Ibrahim Ramey of the Washington-based Muslim American Society, welcomed Obama’s acknowledgment of nonviolence in the so-called “Arab Spring” of 2011, but wished Obama could say the same about U.S. military presence in Afghanistan and Iraq.

Ramey also criticized Obama’s position on the Israeli-Palestinian conflict, which he said didn’t take sufficient account of Palestinian aspirations for an independent state.

“Many Muslims in the U.S. would be hesitant to say that peace can be achieved without America reevaluating its position on Palestine and Israel,” Ramey said, adding that most U.S. Muslims “recognize the legitimate right of the Jewish people” to a peaceful and secure Israel.

Zuhdi Jasser, president of the conservative American Islamic Forum on Democracy, said Obama’s speech should have come earlier but welcomed it nevertheless.
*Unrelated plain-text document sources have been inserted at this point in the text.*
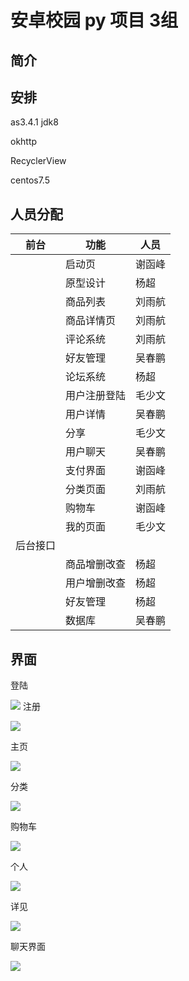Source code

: # 安卓校园 py 项目 3组

## 简介



## 安排

as3.4.1  jdk8 

okhttp

RecyclerView

centos7.5



## 人员分配

| 前台     | 功能         | 人员   |
| -------- | ------------ | ------ |
|          | 启动页       | 谢函峰 |
|          | 原型设计     | 杨超   |
|          | 商品列表     | 刘雨航 |
|          | 商品详情页   | 刘雨航 |
|          | 评论系统     | 刘雨航 |
|          | 好友管理     | 吴春鹏 |
|          | 论坛系统     | 杨超   |
|          | 用户注册登陆 | 毛少文 |
|          | 用户详情     | 吴春鹏 |
|          | 分享         | 毛少文 |
|          | 用户聊天     | 吴春鹏 |
|          | 支付界面     | 谢函峰 |
|          | 分类页面     | 刘雨航 |
|          | 购物车       | 谢函峰 |
|          | 我的页面     | 毛少文 |
| 后台接口 |              |        |
|          | 商品增删改查 | 杨超   |
|          | 用户增删改查 | 杨超   |
|          | 好友管理     | 杨超   |
|          | 数据库       | 吴春鹏 |

## 界面

登陆

![](https://pic.superbed.cn/item/5cf08904451253d17843c74e)
注册

![](https://pic1.superbed.cn/item/5cf0891e451253d17843c85f)

主页

![](https://pic.superbed.cn/item/5cf08941451253d17843caae)

分类

[![](https://ae01.alicdn.com/kf/HTB1kH5ba3aH3KVjSZFj763FWpXad.png)](https://ae01.alicdn.com/kf/HTB1kH5ba3aH3KVjSZFj763FWpXad.png)

购物车

[![](https://puui.qpic.cn/fans_admin/0/3_1379495610_1559268382351/0)](https://puui.qpic.cn/fans_admin/0/3_1379495610_1559268382351/0)

个人

[![](https://ae01.alicdn.com/kf/HTB1tGica.GF3KVjSZFm762qPXXaU.png)](https://ae01.alicdn.com/kf/HTB1tGica.GF3KVjSZFm762qPXXaU.png)

详见

[![](https://ae01.alicdn.com/kf/HTB1Pe1ea9WD3KVjSZSg5jcCxVXa3.gif)](https://ae01.alicdn.com/kf/HTB1Pe1ea9WD3KVjSZSg5jcCxVXa3.gif)

聊天界面

[![](https://ae01.alicdn.com/kf/HTB1XTaca.GF3KVjSZFv5jb_nXXan.gif)](https://ae01.alicdn.com/kf/HTB1XTaca.GF3KVjSZFv5jb_nXXan.gif)

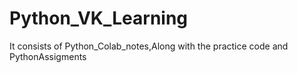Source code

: # Python_VK_Learning
It consists of Python_Colab_notes,Along with the practice code and PythonAssigments
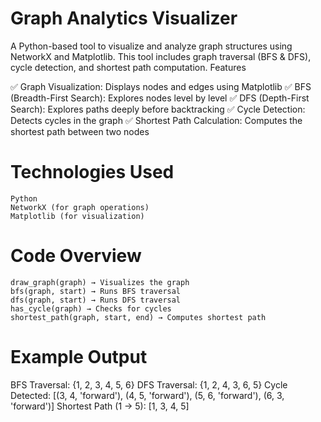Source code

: # Graph Analytics Visualizer

A Python-based tool to visualize and analyze graph structures using NetworkX and Matplotlib. This tool includes graph traversal (BFS & DFS), cycle detection, and shortest path computation.
Features

✅ Graph Visualization: Displays nodes and edges using Matplotlib
✅ BFS (Breadth-First Search): Explores nodes level by level
✅ DFS (Depth-First Search): Explores paths deeply before backtracking
✅ Cycle Detection: Detects cycles in the graph
✅ Shortest Path Calculation: Computes the shortest path between two nodes

# Technologies Used

    Python 
    NetworkX (for graph operations)
    Matplotlib (for visualization)
    
# Code Overview

    draw_graph(graph) → Visualizes the graph
    bfs(graph, start) → Runs BFS traversal
    dfs(graph, start) → Runs DFS traversal
    has_cycle(graph) → Checks for cycles
    shortest_path(graph, start, end) → Computes shortest path
    
# Example Output

BFS Traversal: {1, 2, 3, 4, 5, 6}
DFS Traversal: {1, 2, 4, 3, 6, 5}
Cycle Detected: [(3, 4, 'forward'), (4, 5, 'forward'), (5, 6, 'forward'), (6, 3, 'forward')]
Shortest Path (1 -> 5): [1, 3, 4, 5]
“President Obama finally began to make clear that principles of self-determination and freedom were principles America was going to advocate for in the Middle East, regardless of previous (U.S.) relationships with dictators and monarchs,” Jasser said.

Other Muslims warned that America can—and should—do much more to help democracy succeed in the Middle East.

“Economic development alone cannot address the historic challenge before us, and simply holding elections is a recipe for disaster,” said Zainab Al-Suwaij, an Iraqi refugee who founded the pro-democracy American Islamic Congress in 2003. “To achieve lasting liberty and stability, America needs to take decisive action to nurture civic institutions that respect individuals.”